The 100th Corner: On Never Giving Up

What a difference a year makes. One year ago, I was reeling from abrupt setbacks and disappointments. My beloved dog of 13 years had passed, my job suddenly changed, and my writing aspirations continued to elude me.

When I was 21, an optimistic college graduate whose future shown bright with possibility, my path had been clear. I wanted to be a writer, a filmmaker. I wanted to create stories that captured magic and hope and love, like Spielberg’s E.T. – a movie I still can’t watch without sobbing, because that strange creature’s only desire was to find his place – to go home. To be home. I craved the experience of inhabiting other people’s skin, to understand their hardships, yearnings, and growth, and then put those emotional truths out into the world. I embarked on that path with my ex-husband as co-screenwriters, climbing the Hollywood ladder with some sparks of success, until at 34 years old, it became clear that our marriage was not working, and that I needed to leave. But leaving him, leaving that life, meant abandoning my dreams and my identity as a screenwriter, the person that I had become. To divorce him, was to divorce who I had known myself to be, and cause all the fruits of my hard labor to rot and disintegrate. I said goodbye to my dreams, and started over, from the beginning, on a blank new path with no visible ending in sight.

I wrote a novel, essays, a memoir, this blog, and more recently another novel. I devoured books, my new best friends, and couldn’t watch movies. It hurt too much. Friends at my beloved local cafe who for ten years saw me pounding my keyboard with sparks flying from under my burning fingertips called me “the girl that could,” and the obliterated letters on all of my keyboards are a testament. I persistently cultivated my craft while simultaneously buoying my hopes, as I managed to get literary representation and the acknowledgement that I wasn’t delusional. I had found my calling, and finally, my voice.

And yet every time I was on the cusp of “it” finally happening, where I was about to finally turn that corner – where I could taste my dream’s fruition – an imminent book deal, the publication of something I wrote – it evaporated for various reasons. People urged me, “Don’t give up. Keep going.” And I did. Not because of some trope, or because of a bruised ego, but because I had no say in the matter. I had to, I have to, create. When I’m not, I am lost. And in those moments of frustration and despair where I ignore the desire, when it feels like a curse I struggle to slay, and focus on other things instead, it feels as if I am wearing the wrong shoes.
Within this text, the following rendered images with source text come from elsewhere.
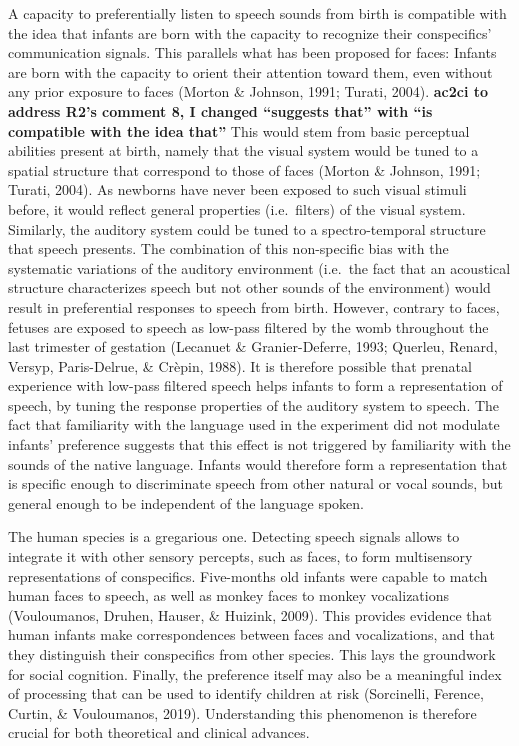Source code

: \documentclass[
  english,
  man]{apa6}
\begin{document}
A capacity to preferentially listen to speech sounds from birth is compatible with the idea that infants are born with the capacity to recognize their conspecifics' communication signals. This parallels what has been proposed for faces: Infants are born with the capacity to orient their attention toward them, even without any prior exposure to faces (Morton \& Johnson, 1991; Turati, 2004).
\textbf{ac2ci to address R2's comment 8, I changed ``suggests that'' with ``is compatible with the idea that''}
This would stem from basic perceptual abilities present at birth, namely that the visual system would be tuned to a spatial structure that correspond to those of faces (Morton \& Johnson, 1991; Turati, 2004). As newborns have never been exposed to such visual stimuli before, it would reflect general properties (i.e.~filters) of the visual system. Similarly, the auditory system could be tuned to a spectro-temporal structure that speech presents. The combination of this non-specific bias with the systematic variations of the auditory environment (i.e.~the fact that an acoustical structure characterizes speech but not other sounds of the environment) would result in preferential responses to speech from birth. However, contrary to faces, fetuses are exposed to speech as low-pass filtered by the womb throughout the last trimester of gestation (Lecanuet \& Granier-Deferre, 1993; Querleu, Renard, Versyp, Paris-Delrue, \& Crèpin, 1988). It is therefore possible that prenatal experience with low-pass filtered speech helps infants to form a representation of speech, by tuning the response properties of the auditory system to speech.
The fact that familiarity with the language used in the experiment did not modulate infants' preference suggests that this effect is not triggered by familiarity with the sounds of the native language. Infants would therefore form a representation that is specific enough to discriminate speech from other natural or vocal sounds, but general enough to be independent of the language spoken.

The human species is a gregarious one. Detecting speech signals allows to integrate it with other sensory percepts, such as faces, to form multisensory representations of conspecifics. Five-months old infants were capable to match human faces to speech, as well as monkey faces to monkey vocalizations (Vouloumanos, Druhen, Hauser, \& Huizink, 2009). This provides evidence that human infants make correspondences between faces and vocalizations, and that they distinguish their conspecifics from other species. This lays the groundwork for social cognition. Finally, the preference itself may also be a meaningful index of processing that can be used to identify children at risk (Sorcinelli, Ference, Curtin, \& Vouloumanos, 2019). Understanding this phenomenon is therefore crucial for both theoretical and clinical advances.
\end{document}
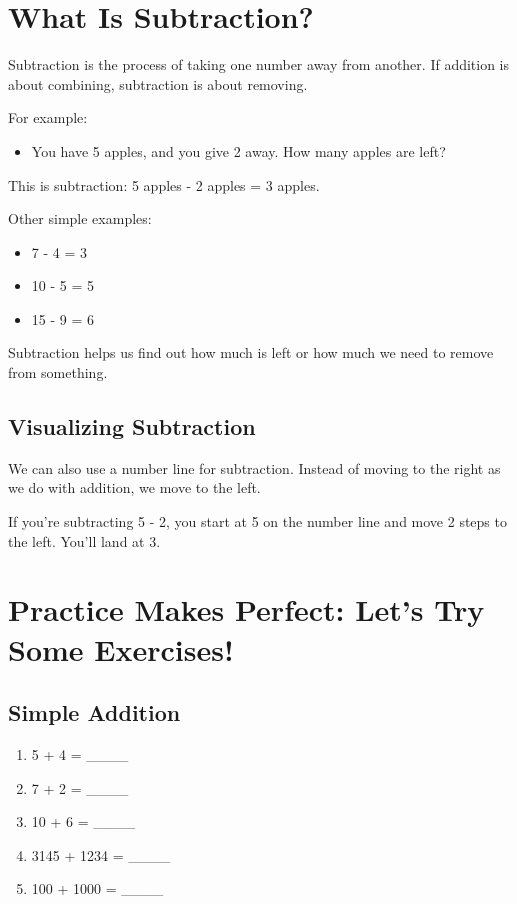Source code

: \section{What Is Subtraction?}
Subtraction is the process of taking one number away from another. If addition is about combining, subtraction is about removing.

For example:
\begin{itemize}
    \item You have 5 apples, and you give 2 away. How many apples are left?
\end{itemize}
This is subtraction: 5 apples - 2 apples = 3 apples.

Other simple examples:
\begin{itemize}
    \item 7 - 4 = 3
    \item 10 - 5 = 5
    \item 15 - 9 = 6
\end{itemize}

Subtraction helps us find out how much is left or how much we need to remove from something.

\subsection{Visualizing Subtraction}
We can also use a number line for subtraction. Instead of moving to the right as we do with addition, we move to the left.

If you’re subtracting 5 - 2, you start at 5 on the number line and move 2 steps to the left. You’ll land at 3.

\section{Practice Makes Perfect: Let’s Try Some Exercises!}
\subsection{Simple Addition}
\begin{enumerate}
    \item 5 + 4 = \_\_\_\_
    \item 7 + 2 = \_\_\_\_
    \item 10 + 6 = \_\_\_\_
    \item 3145 + 1234 = \_\_\_\_
    \item 100 + 1000 = \_\_\_\_
\end{enumerate}

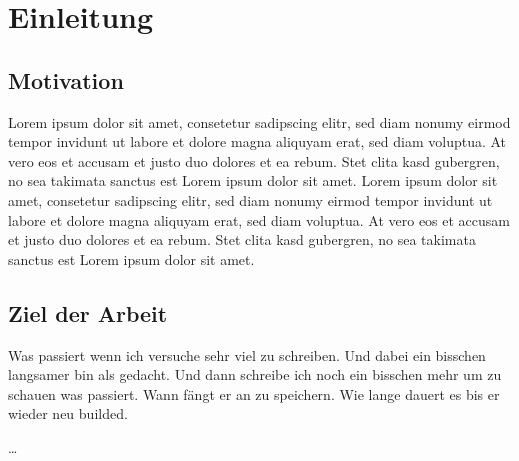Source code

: \graphicspath{{Einleitung/img/}}
\chapter{Einleitung}\label{sec:einleitung}

\section{Motivation}\label{sec:motivation}

Lorem ipsum dolor sit amet, consetetur sadipscing elitr, sed diam nonumy eirmod
tempor invidunt ut labore et dolore magna aliquyam erat, sed diam voluptua. At
vero eos et accusam et justo duo dolores et ea rebum. Stet clita kasd
gubergren, no sea takimata sanctus est Lorem ipsum dolor sit amet. Lorem ipsum
dolor sit amet, consetetur sadipscing elitr, sed diam nonumy eirmod tempor
invidunt ut labore et dolore magna aliquyam erat, sed diam voluptua. At vero
eos et accusam et justo duo dolores et ea rebum. Stet clita kasd gubergren, no
sea takimata sanctus est Lorem ipsum dolor sit amet.


\section{Ziel der Arbeit}\label{sec:ziel_der_arbeit}
Was passiert wenn ich versuche sehr viel zu schreiben. Und dabei ein bisschen langsamer bin als gedacht. Und dann schreibe ich noch ein bisschen mehr um zu schauen was passiert. Wann fängt er an zu speichern. Wie lange dauert es bis er wieder neu builded.

\ldots


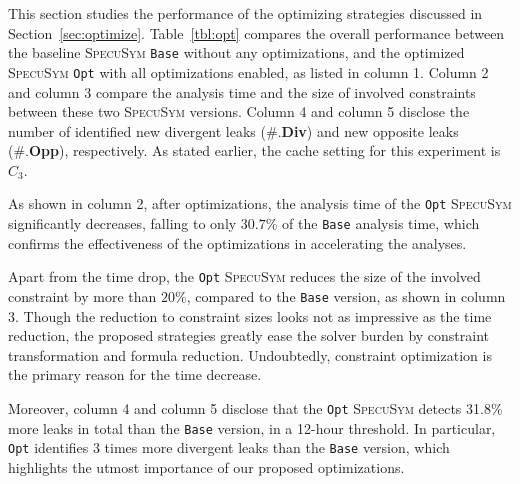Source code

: \documentclass[sigconf]{acmart}
\newcommand{\SpecuSym}{\textsc{SpecuSym} }
\begin{document}
This section studies the performance of the optimizing strategies discussed in 
Section~\ref{sec:optimize}. Table~\ref{tbl:opt} compares the overall performance 
between the baseline \SpecuSym \texttt{Base} without any optimizations, and the
optimized \SpecuSym \texttt{Opt} with all optimizations enabled, as listed in 
column 1. Column 2 and column 3 compare the analysis time and the size of involved 
constraints between these two \SpecuSym versions. Column 4 and column 5 disclose 
the number of identified new divergent leaks (\#.\textbf{Div}) and new opposite 
leaks (\#.\textbf{Opp}), respectively. As stated earlier, the cache setting for 
this experiment is $C_3$.


As shown in column 2, after optimizations, the analysis time of the \texttt{Opt} 
\SpecuSym significantly decreases, falling to only $30.7\%$ of the \texttt{Base} 
analysis time, which confirms the effectiveness of the optimizations in 
accelerating the analyses. 


Apart from the time drop, the \texttt{Opt} \SpecuSym reduces the size of the 
involved constraint by more than $20\%$, compared to the \texttt{Base} version, 
as shown in column 3. Though the reduction to constraint sizes looks not as 
impressive as the time reduction, the proposed strategies greatly ease the solver 
burden by constraint transformation and formula reduction. Undoubtedly, constraint 
optimization is the primary reason for the time decrease.


Moreover, column 4 and column 5 disclose that the \texttt{Opt} \SpecuSym 
detects 31.8\% more leaks in total than the \texttt{Base} version, in a 
12-hour threshold. In particular, \texttt{Opt} identifies 3 times more 
divergent leaks than the \texttt{Base} version, which highlights the utmost 
importance of our proposed optimizations. 
\end{document}
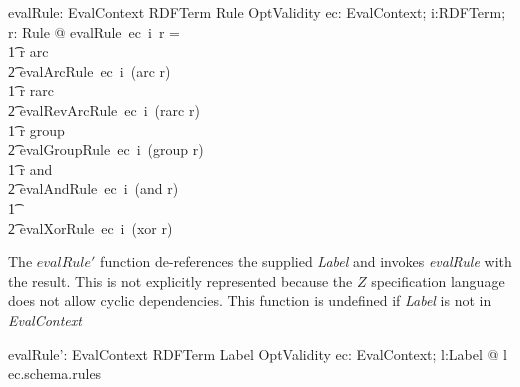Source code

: \documentclass[fuzz]{llncs}
\def\zc{\textit}
\begin{document}
\begin{axdef}
   evalRule: EvalContext \fun RDFTerm \fun Rule \fun OptValidity
\where
   \forall ec: EvalContext; i:RDFTerm; r: Rule @ evalRule~ec~i~r = \\
\t1 \IF r \in \ran arc \\
\t2 \THEN evalArcRule~ec~i~(arc \inv r) \\
\t1 \ELSE \IF r \in \ran rarc \\
\t2 \THEN evalRevArcRule~ec~i~(rarc \inv r) \\
\t1 \ELSE \IF r \in \ran group \\
\t2 \THEN evalGroupRule~ec~i~(group \inv r) \\
\t1 \ELSE \IF r \in \ran and \\
\t2 \THEN evalAndRule~ec~i~(and \inv r) \\
\t1 \ELSE \\
\t2 evalXorRule~ec~i~(xor \inv r)
\end{axdef}
The $evalRule'$ function  de-references the supplied \zc{Label} and
invokes \zc{evalRule} with the result.  This is not explicitly represented because
the $Z$ specification language does not allow cyclic dependencies. This function
is undefined if \zc{Label} is not in \zc{EvalContext}
\begin{axdef}
   evalRule': EvalContext \fun RDFTerm \fun Label \fun OptValidity
\where
   \forall ec: EvalContext; l:Label @ l \in \dom ec.schema.rules
\end{axdef}
\end{document}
I am uncomfortable, off my stride, and it hurts. And as much as there were many who encouraged me to keep going, there were also those who understandably thought I should give up. Who keeps writing books, stories, for ten years, with zero recognition? Me, I guess. Because the alternative – the decision to no longer write – felt like a denial and betrayal of the self, of my identity and purpose. Sometimes I felt like I was a windup toy that got stuck spinning in the corner, knocking against the wall blindly, hoping to one day break through that wall.

And then, a tiny opening emerged. After my new novel got attention from several literary agents, and I signed with a fantastic one, another setback arose, and I was seriously considering giving up, when a voice in my head, from deep in the history of my subconscious rose up and would not relent. It told me to reach out to someone I needed, who I hadn’t connected with in over ten years, who had been a painful casualty of my divorce – my former film agent.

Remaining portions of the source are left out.